"Oh yes, mamma," replied the child; "but I hope you will give them leave to defend themselves when I attack them."
He never tired of hearing tales from ancient history, and could recite many exploits of the heroes, much to the disgust of the tutor, who knew that the knowledge had not been imparted by him.
On the return of her brother-in-law in the autumn, Princess Anne wrote him a letter of congratulation on his conquest of Namur. The one she wrote after the death of the queen had resulted so favorably to herself that she expected equally pleasant effects from the present one; but she soon found her mistake, for the king had come home in a bad humor, and treated her letter with silent contempt. Perhaps congratulations seemed out of place when he remembered that the lives of twelve thousand men had paid the cost of his victory, besides an enormous sum of money.
A few weeks later he made a state visit to Campden House, when the duke received him with military honors. The king was very much amused, and asked the child "whether he had any horses yet."
"Oh yes," replied he, "I have one live horse and two dead ones."
"You keep dead horses, do you?" asked his majesty. "That is not the way with soldiers, for they always bury their dead horses."
The little duke was impressed by what his uncle had said, and determined to be as much like a real soldier as possible; so he summoned his regiment as soon as the king had departed, and buried his two hobby horses that he had designated as dead ones. A Shetland pony, no larger than a Newfoundland dog, was his riding animal.
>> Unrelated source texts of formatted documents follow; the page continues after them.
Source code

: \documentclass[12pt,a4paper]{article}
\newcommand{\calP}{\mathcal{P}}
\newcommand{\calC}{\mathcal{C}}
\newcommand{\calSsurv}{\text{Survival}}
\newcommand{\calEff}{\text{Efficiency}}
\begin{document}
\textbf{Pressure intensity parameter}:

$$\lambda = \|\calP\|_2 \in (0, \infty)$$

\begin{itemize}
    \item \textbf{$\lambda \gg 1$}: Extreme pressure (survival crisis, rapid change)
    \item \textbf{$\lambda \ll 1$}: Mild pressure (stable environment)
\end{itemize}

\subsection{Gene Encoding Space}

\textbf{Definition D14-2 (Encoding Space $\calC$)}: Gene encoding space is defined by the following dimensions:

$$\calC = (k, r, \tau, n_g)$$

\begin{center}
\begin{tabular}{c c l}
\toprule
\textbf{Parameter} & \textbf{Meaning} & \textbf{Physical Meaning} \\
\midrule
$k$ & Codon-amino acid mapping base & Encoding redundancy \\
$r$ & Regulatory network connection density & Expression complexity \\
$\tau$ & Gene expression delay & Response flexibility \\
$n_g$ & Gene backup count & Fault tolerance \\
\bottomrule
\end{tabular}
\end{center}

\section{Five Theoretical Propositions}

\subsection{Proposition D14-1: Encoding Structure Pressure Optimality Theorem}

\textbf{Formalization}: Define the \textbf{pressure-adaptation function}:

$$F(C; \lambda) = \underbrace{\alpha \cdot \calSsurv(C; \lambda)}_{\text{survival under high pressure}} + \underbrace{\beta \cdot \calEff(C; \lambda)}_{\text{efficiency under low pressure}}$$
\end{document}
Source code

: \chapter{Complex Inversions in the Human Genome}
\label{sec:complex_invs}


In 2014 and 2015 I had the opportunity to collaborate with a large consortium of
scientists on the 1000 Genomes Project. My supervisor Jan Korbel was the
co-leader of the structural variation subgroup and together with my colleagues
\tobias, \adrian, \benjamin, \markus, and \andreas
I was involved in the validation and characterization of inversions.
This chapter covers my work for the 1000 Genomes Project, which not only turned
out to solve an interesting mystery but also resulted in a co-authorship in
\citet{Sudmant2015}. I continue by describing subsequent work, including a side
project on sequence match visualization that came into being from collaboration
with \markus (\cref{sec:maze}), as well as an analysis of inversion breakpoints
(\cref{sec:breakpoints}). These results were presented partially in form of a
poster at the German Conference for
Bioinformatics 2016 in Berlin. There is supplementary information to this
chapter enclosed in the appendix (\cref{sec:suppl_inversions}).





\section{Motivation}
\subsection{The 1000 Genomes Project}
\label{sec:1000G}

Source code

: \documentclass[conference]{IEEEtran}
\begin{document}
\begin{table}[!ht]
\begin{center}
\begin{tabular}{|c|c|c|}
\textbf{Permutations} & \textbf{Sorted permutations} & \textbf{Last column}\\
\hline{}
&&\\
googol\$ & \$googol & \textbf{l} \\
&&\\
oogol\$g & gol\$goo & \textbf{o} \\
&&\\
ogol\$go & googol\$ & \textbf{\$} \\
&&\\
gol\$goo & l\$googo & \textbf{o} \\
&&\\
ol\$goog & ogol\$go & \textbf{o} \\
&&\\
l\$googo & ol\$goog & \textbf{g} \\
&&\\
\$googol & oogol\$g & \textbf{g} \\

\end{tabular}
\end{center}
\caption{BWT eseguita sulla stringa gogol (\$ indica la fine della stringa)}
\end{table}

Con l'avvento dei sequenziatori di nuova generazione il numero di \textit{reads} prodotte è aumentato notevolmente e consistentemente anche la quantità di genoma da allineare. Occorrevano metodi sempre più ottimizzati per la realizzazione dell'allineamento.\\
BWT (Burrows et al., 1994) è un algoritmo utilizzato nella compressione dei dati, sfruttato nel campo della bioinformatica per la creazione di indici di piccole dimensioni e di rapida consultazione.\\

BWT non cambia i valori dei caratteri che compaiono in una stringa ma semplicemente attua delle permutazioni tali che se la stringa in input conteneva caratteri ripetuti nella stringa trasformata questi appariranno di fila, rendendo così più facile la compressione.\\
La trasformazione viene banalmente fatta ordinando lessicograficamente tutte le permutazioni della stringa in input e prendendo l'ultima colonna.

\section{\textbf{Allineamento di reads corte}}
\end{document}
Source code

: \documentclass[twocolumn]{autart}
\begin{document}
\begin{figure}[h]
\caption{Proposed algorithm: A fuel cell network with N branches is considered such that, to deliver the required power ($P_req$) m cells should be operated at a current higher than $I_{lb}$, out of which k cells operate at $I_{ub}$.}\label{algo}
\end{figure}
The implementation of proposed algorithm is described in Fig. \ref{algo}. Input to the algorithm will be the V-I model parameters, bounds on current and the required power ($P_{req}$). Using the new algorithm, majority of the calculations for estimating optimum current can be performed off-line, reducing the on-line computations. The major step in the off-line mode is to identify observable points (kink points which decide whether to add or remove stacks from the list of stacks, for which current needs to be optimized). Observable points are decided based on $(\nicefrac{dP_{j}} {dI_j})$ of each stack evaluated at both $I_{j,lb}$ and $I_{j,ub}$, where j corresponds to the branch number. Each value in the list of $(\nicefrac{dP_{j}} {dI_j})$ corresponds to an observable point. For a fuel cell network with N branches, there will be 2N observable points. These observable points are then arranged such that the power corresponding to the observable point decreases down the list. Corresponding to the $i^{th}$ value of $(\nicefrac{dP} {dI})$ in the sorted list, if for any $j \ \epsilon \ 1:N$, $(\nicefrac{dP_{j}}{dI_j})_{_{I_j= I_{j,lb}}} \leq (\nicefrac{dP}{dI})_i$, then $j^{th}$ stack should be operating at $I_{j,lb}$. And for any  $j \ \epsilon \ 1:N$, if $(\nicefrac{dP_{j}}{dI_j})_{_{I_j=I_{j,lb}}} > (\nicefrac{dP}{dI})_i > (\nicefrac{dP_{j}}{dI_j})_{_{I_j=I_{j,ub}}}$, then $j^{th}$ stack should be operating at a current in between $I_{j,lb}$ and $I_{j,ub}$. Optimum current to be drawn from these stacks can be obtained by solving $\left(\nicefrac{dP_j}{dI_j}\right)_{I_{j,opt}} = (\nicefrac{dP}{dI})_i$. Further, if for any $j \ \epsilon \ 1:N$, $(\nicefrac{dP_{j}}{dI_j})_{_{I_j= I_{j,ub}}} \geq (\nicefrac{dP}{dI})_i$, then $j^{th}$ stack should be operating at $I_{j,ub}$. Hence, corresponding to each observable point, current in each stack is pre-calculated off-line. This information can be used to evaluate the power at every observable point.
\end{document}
During the king's absence Princess Anne had received all due honors, as first royal lady of the realm, and this gratified her ambition entirely; but when his majesty thought fit to confer upon his favorite, Bentinck, and his heirs forever, all the rights of the Princess of Wales, not only was Anne justly indignant at seeing her son deprived of his privileges, but the whole country viewed the action with extreme disfavor, and the House of Commons contested it with great warmth. William III. was compelled to revoke the grant; but the hard feeling it had aroused in the mind of Princess Anne remained, and his majesty took no pains to conciliate her. On the contrary, as soon as he was convinced that the removal of his wife had not affected his position, he began to regret the alliance he had formed with his sister-in-law, and treated her with marked disrespect. He even forbade the members of the clergy to bow before her previous to beginning their sermons, according to the custom in the Church of England at that time. To be sure, the Dean of Canterbury and the rector of St. James's Church did not pay the slightest attention to the prohibition, and the princess always returned their salute with marked civility.
King William had become dreadfully irritable since the death of his wife. We know that he was naturally surly and ill-natured; but his fondness for Holland gin excited him to such a degree that he would cane his inferior servants if they chanced to neglect even the most trifling duty. The way they tried to dodge his majesty when he was in an unusually fractious mood was amusing, and the members of the royal household called those who were obliged to submit to the blows "King William's Knights of the Cane."
A French servant, who had charge of his majesty's guns, and who attended him in his shooting excursions in the Hampden Court park, forgot one day to provide himself with shot, although it was his duty to load the fowling-piece. He did not dare to acknowledge his neglect, but kept charging the gun with powder only, and every time the king fired would exclaim, "I did never,—no, never, see his majesty miss before." Thus are petty tyrants invariably deceived.